Plain-text document sources:
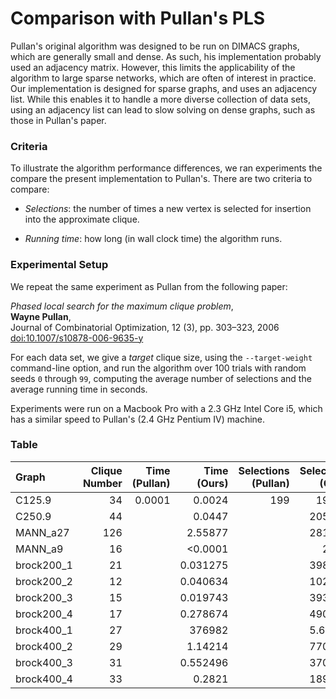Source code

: # Comparison with Pullan's PLS

Pullan's original algorithm was designed to be run on DIMACS graphs, which are generally small and dense. As such, his implementation probably used an adjacency matrix. However, this limits the applicability of the algorithm to large sparse networks, which are often of interest in practice. Our implementation is designed for sparse graphs, and uses an adjacency list. While this enables it to handle a more diverse collection of data sets, using an adjacency list can lead to slow solving on dense graphs, such as those in Pullan's paper.


### Criteria

To illustrate the algorithm performance differences, we ran experiments the compare the present implementation to Pullan's. There are two criteria to compare:

- *Selections*: the number of times a new vertex is selected for insertion into the approximate clique. 

- *Running time*: how long (in wall clock time) the algorithm runs.

### Experimental Setup

We repeat the same experiment as Pullan from the following paper:

*Phased local search for the maximum clique problem*,  
**Wayne Pullan**,  
Journal of Combinatorial Optimization, 12 (3), pp. 303–323, 2006  
[doi:10.1007/s10878-006-9635-y](https://doi.org/10.1007/s10878-006-9635-y)

For each data set, we give a *target* clique size, using the `--target-weight` command-line option, and run the algorithm over 100 trials with random seeds `0` through `99`, computing the average number of selections and the average running time in seconds. 

Experiments were run on a Macbook Pro with a 2.3 GHz Intel Core i5, which has a similar speed to Pullan's (2.4 GHz Pentium IV) machine.

### Table

Graph                | Clique Number |     Time (Pullan) | Time (Ours) | Selections (Pullan) | Selections (Ours)
:----                | ------------: |          -------: | --------:   |              -----: | -----:
C125.9               |            34 |            0.0001 |   0.0024    |                199  | 191.85
C250.9 | 44 | | 0.0447 | | 2051.35
MANN_a27 | 126 | | 2.55877 | | 28188.8
MANN_a9 | 16 | | <0.0001 | | 21.28
brock200_1 | 21 | | 0.031275 | | 3986.96
brock200_2 | 12 | | 0.040634 | | 10229.6
brock200_3 | 15 | | 0.019743 | | 3939.77
brock200_4 | 17 | | 0.278674 | | 49016.8
brock400_1 | 27 | | 376982 | | 5.62016
brock400_2 | 29 | | 1.14214 | | 77090.5
brock400_3 | 31 | | 0.552496 | | 37027.4
brock400_4 | 33 | | 0.2821 | | 18977.3


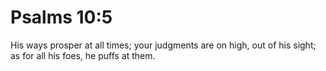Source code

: # Psalms 10:5

His ways prosper at all times; your judgments are on high, out of his sight; as for all his foes, he puffs at them.
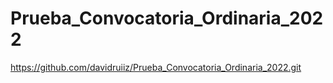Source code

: # Prueba_Convocatoria_Ordinaria_2022

https://github.com/davidruiiz/Prueba_Convocatoria_Ordinaria_2022.git
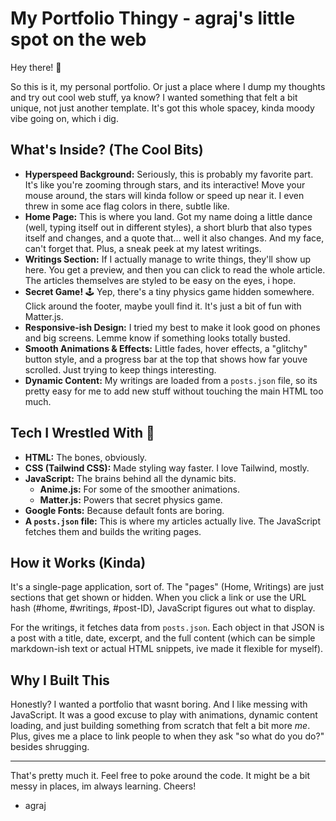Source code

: # My Portfolio Thingy - agraj's little spot on the web

Hey there! 👋

So this is it, my personal portfolio. Or just a place where I dump my thoughts and try out cool web stuff, ya know? I wanted something that felt a bit unique, not just another template. It's got this whole spacey, kinda moody vibe going on, which i dig.

## What's Inside? (The Cool Bits)

*   **Hyperspeed Background:** Seriously, this is probably my favorite part. It's like you're zooming through stars, and its interactive! Move your mouse around, the stars will kinda follow or speed up near it. I even threw in some ace flag colors in there, subtle like.
*   **Home Page:** This is where you land. Got my name doing a little dance (well, typing itself out in different styles), a short blurb that also types itself and changes, and a quote that... well it also changes. And my face, can't forget that. Plus, a sneak peek at my latest writings.
*   **Writings Section:** If I actually manage to write things, they'll show up here. You get a preview, and then you can click to read the whole article. The articles themselves are styled to be easy on the eyes, i hope.
*   **Secret Game!** 🕹️ Yep, there's a tiny physics game hidden somewhere. Click around the footer, maybe youll find it. It's just a bit of fun with Matter.js.
*   **Responsive-ish Design:** I tried my best to make it look good on phones and big screens. Lemme know if something looks totally busted.
*   **Smooth Animations & Effects:** Little fades, hover effects, a "glitchy" button style, and a progress bar at the top that shows how far youve scrolled. Just trying to keep things interesting.
*   **Dynamic Content:** My writings are loaded from a `posts.json` file, so its pretty easy for me to add new stuff without touching the main HTML too much.

## Tech I Wrestled With 🤼

*   **HTML:** The bones, obviously.
*   **CSS (Tailwind CSS):** Made styling way faster. I love Tailwind, mostly.
*   **JavaScript:** The brains behind all the dynamic bits.
    *   **Anime.js:** For some of the smoother animations.
    *   **Matter.js:** Powers that secret physics game.
*   **Google Fonts:** Because default fonts are boring.
*   **A `posts.json` file:** This is where my articles actually live. The JavaScript fetches them and builds the writing pages.

## How it Works (Kinda)

It's a single-page application, sort of. The "pages" (Home, Writings) are just sections that get shown or hidden. When you click a link or use the URL hash (#home, #writings, #post-ID), JavaScript figures out what to display.

For the writings, it fetches data from `posts.json`. Each object in that JSON is a post with a title, date, excerpt, and the full content (which can be simple markdown-ish text or actual HTML snippets, ive made it flexible for myself).

## Why I Built This

Honestly? I wanted a portfolio that wasnt boring. And I like messing with JavaScript. It was a good excuse to play with animations, dynamic content loading, and just building something from scratch that felt a bit more *me*. Plus, gives me a place to link people to when they ask "so what do you do?" besides shrugging.

---

That's pretty much it. Feel free to poke around the code. It might be a bit messy in places, im always learning.
Cheers!
- agraj
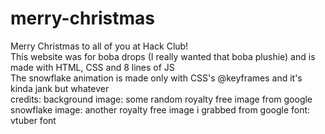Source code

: # merry-christmas
Merry Christmas to all of you at Hack Club!<br>
This website was for boba drops (I really wanted that boba plushie) and is made with HTML, CSS and 8 lines of JS<br>
The snowflake animation is made only with CSS's @keyframes and it's kinda jank but whatever
<br>
credits:
background image: some random royalty free image from google
snowflake image: another royalty free image i grabbed from google
font: vtuber font
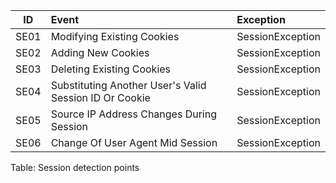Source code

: **ID**  | **Event** | **Exception** |  
|---------|:----------|:--------------| 
SE01 | Modifying Existing Cookies | SessionException
SE02 | Adding New Cookies | SessionException
SE03 | Deleting Existing Cookies | SessionException
SE04 | Substituting Another User's Valid Session ID Or Cookie | SessionException
SE05 | Source IP Address Changes During Session | SessionException
SE06 | Change Of User Agent Mid Session | SessionException  

Table: Session detection points
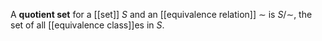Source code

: A **quotient set** for a [[set]] $S$ and an [[equivalence relation]] $\sim$ is $S/\sim$, the set of all [[equivalence class]]es in $S$.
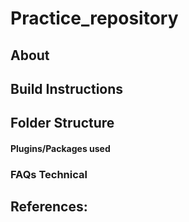 # Practice_repository

## About 

## Build Instructions

## Folder Structure

#### Plugins/Packages used

### FAQs Technical
## References: 
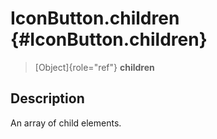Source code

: IconButton.children {#IconButton.children}
===================

> [Object]{role="ref"} **children**

Description
-----------

An array of child elements.
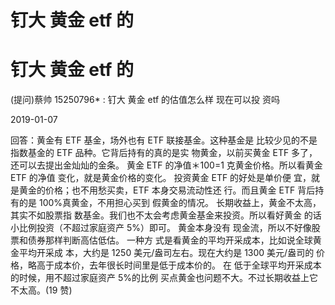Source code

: # 钉大 黄金 etf 的

# 钉大 黄金 etf 的

(提问)蔡帅 15250796* : 钉大 黄金 etf 的估值怎么样 现在可以投 资吗

2019-01-07

回答：黄金有 ETF 基金，场外也有 ETF 联接基金。这种基金是 比较少见的不是指数基金的 ETF 品种。它背后持有的真的是实 物黄金，以前买黄金 ETF 多了，还可以去提出金灿灿的金条。 黄金 ETF 的净值＊100=1 克黄金价格。所以看黄金 ETF 的净值 变化，就是黄金价格的变化。 投资黄金 ETF 的好处是单价便 宜，就是黄金的价格；也不用愁买卖，ETF 本身交易流动性还 行。而且黄金 ETF 背后持有的是 100%真黄金，不用担心买到 假黄金的情况。 长期收益上，黄金不太高，其实不如股票指 数基金。我们也不太会考虑黄金基金来投资。所以看好黄金 的话小比例投资（不超过家庭资产 5%）即可。 黄金本身没有 现金流，所以不好像股票和债券那样判断高估低估。 一种方 式是看黄金的平均开采成本，比如说全球黄金平均开采成 本，大约是 1250 美元/盎司左右。现在大约是 1300 美元/盎司的 价格，略高于成本价，去年很长时间里是低于成本价的。 在 低于全球平均开采成本的时候，用不超过家庭资产 5%的比例 买点黄金也问题不大。不过长期收益上它不太高。(19 赞)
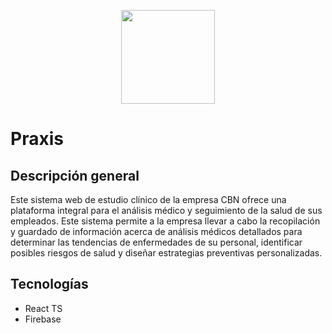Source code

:<p align="center"><img width="150" src="https://github.com/cidtec/praxis/assets/162776987/37477ab2-26a2-4c3a-a92f-0d854ea58e90" /></p>

# Praxis
## Descripción general
Este sistema web de estudio clínico de la empresa CBN ofrece una plataforma integral para el análisis médico y seguimiento de la salud de sus empleados. Este sistema permite a la empresa llevar a cabo la recopilación y guardado de información acerca de análisis médicos detallados para determinar las tendencias de enfermedades de su personal, identificar posibles riesgos de salud y diseñar estrategias preventivas personalizadas.
## Tecnologías
- React TS
- Firebase
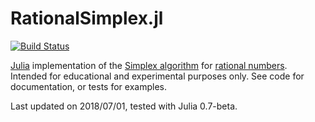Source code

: RationalSimplex.jl
==================

[![Build Status](https://travis-ci.org/IainNZ/RationalSimplex.jl.svg?branch=master)](https://travis-ci.org/IainNZ/RationalSimplex.jl)

[Julia](https://julialang.org/) implementation of the
[Simplex algorithm](https://en.wikipedia.org/wiki/Simplex_algorithm)
for [rational numbers](https://en.wikipedia.org/wiki/Rational_number).
Intended for educational and experimental purposes only.
See code for documentation, or tests for examples.

Last updated on 2018/07/01, tested with Julia 0.7-beta.
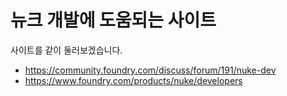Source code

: # 뉴크 개발에 도움되는 사이트
사이트를 같이 둘러보겠습니다.

- https://community.foundry.com/discuss/forum/191/nuke-dev
- https://www.foundry.com/products/nuke/developers
	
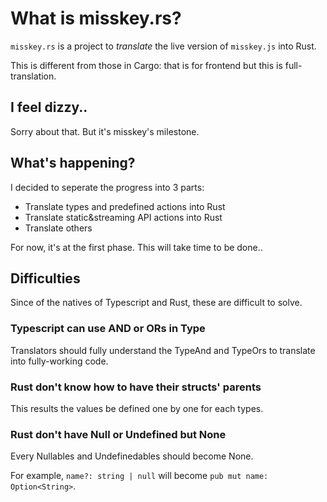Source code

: # What is misskey.rs?
`misskey.rs` is a project to *translate* the live version of `misskey.js` into Rust.

This is different from those in Cargo: that is for frontend but this is full-translation.

## I feel dizzy..
Sorry about that. But it's misskey's milestone.

## What's happening?
I decided to seperate the progress into 3 parts:
- Translate types and predefined actions into Rust
- Translate static&streaming API actions into Rust
- Translate others

For now, it's at the first phase. This will take time to be done..

## Difficulties
Since of the natives of Typescript and Rust, these are difficult to solve.

### Typescript can use AND or ORs in Type
Translators should fully understand the TypeAnd and TypeOrs to translate into fully-working code.

### Rust don't know how to have their structs' parents
This results the values be defined one by one for each types.

### Rust don't have Null or Undefined but None<T>
Every Nullables and Undefinedables should become None<T>.

For example, `name?: string | null` will become `pub mut name: Option<String>`.
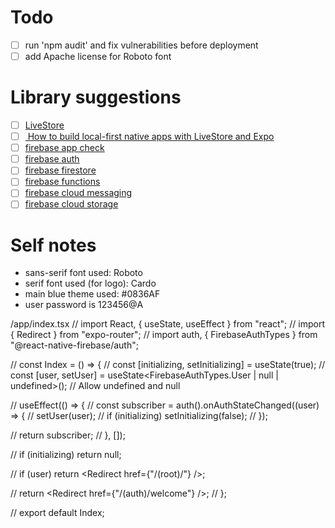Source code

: # Todo

- [ ] run 'npm audit' and fix vulnerabilities before deployment
- [ ] add Apache license for Roboto font

# Library suggestions

- [ ] [LiveStore](https://livestore.dev/)
- [ ] [ How to build local-first native apps with LiveStore and Expo ](https://www.youtube.com/watch?v=zQIhJqYU1Qw)
- [ ] [firebase app check](https://rnfirebase.io/app-check/usage)
- [ ] [firebase auth](https://rnfirebase.io/auth/usage)
- [ ] [firebase firestore](https://rnfirebase.io/firestore/usage)
- [ ] [firebase functions](https://rnfirebase.io/functions/usage)
- [ ] [firebase cloud messaging](https://rnfirebase.io/messaging/usage)
- [ ] [firebase cloud storage](https://rnfirebase.io/storage/usage)

# Self notes

- sans-serif font used: Roboto
- serif font used (for logo): Cardo
- main blue theme used: #0836AF
- user password is 123456@A

/app/index.tsx
// import React, { useState, useEffect } from "react";
// import { Redirect } from "expo-router";
// import auth, { FirebaseAuthTypes } from "@react-native-firebase/auth";

// const Index = () => {
// const [initializing, setInitializing] = useState(true);
// const [user, setUser] = useState<FirebaseAuthTypes.User | null | undefined>(); // Allow undefined and null

// useEffect(() => {
// const subscriber = auth().onAuthStateChanged((user) => {
// setUser(user);
// if (initializing) setInitializing(false);
// });

// return subscriber;
// }, []);

// if (initializing) return null;

// if (user) return <Redirect href={"/(root)/"} />;

// return <Redirect href={"/(auth)/welcome"} />;
// };

// export default Index;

> THE PROBLEM: Reproduce the data above exactly, but only the lines from the one showing "To illustrate the" through the one showing "Hey there! 👋", with both ends kept and the pictures left out.

> EXERCISE ANSWER:
To illustrate the algorithm performance differences, we ran experiments the compare the present implementation to Pullan's. There are two criteria to compare:

- *Selections*: the number of times a new vertex is selected for insertion into the approximate clique. 

- *Running time*: how long (in wall clock time) the algorithm runs.

### Experimental Setup

We repeat the same experiment as Pullan from the following paper:

*Phased local search for the maximum clique problem*,  
**Wayne Pullan**,  
Journal of Combinatorial Optimization, 12 (3), pp. 303–323, 2006  
[doi:10.1007/s10878-006-9635-y](https://doi.org/10.1007/s10878-006-9635-y)

For each data set, we give a *target* clique size, using the `--target-weight` command-line option, and run the algorithm over 100 trials with random seeds `0` through `99`, computing the average number of selections and the average running time in seconds. 

Experiments were run on a Macbook Pro with a 2.3 GHz Intel Core i5, which has a similar speed to Pullan's (2.4 GHz Pentium IV) machine.

### Table

Graph                | Clique Number |     Time (Pullan) | Time (Ours) | Selections (Pullan) | Selections (Ours)
:----                | ------------: |          -------: | --------:   |              -----: | -----:
C125.9               |            34 |            0.0001 |   0.0024    |                199  | 191.85
C250.9 | 44 | | 0.0447 | | 2051.35
MANN_a27 | 126 | | 2.55877 | | 28188.8
MANN_a9 | 16 | | <0.0001 | | 21.28
brock200_1 | 21 | | 0.031275 | | 3986.96
brock200_2 | 12 | | 0.040634 | | 10229.6
brock200_3 | 15 | | 0.019743 | | 3939.77
brock200_4 | 17 | | 0.278674 | | 49016.8
brock400_1 | 27 | | 376982 | | 5.62016
brock400_2 | 29 | | 1.14214 | | 77090.5
brock400_3 | 31 | | 0.552496 | | 37027.4
brock400_4 | 33 | | 0.2821 | | 18977.3


Source code

: # Psalms 10:5

His ways prosper at all times; your judgments are on high, out of his sight; as for all his foes, he puffs at them.
Source code

: # Prueba_Convocatoria_Ordinaria_2022

https://github.com/davidruiiz/Prueba_Convocatoria_Ordinaria_2022.git
Source code

: # My Portfolio Thingy - agraj's little spot on the web

Hey there! 👋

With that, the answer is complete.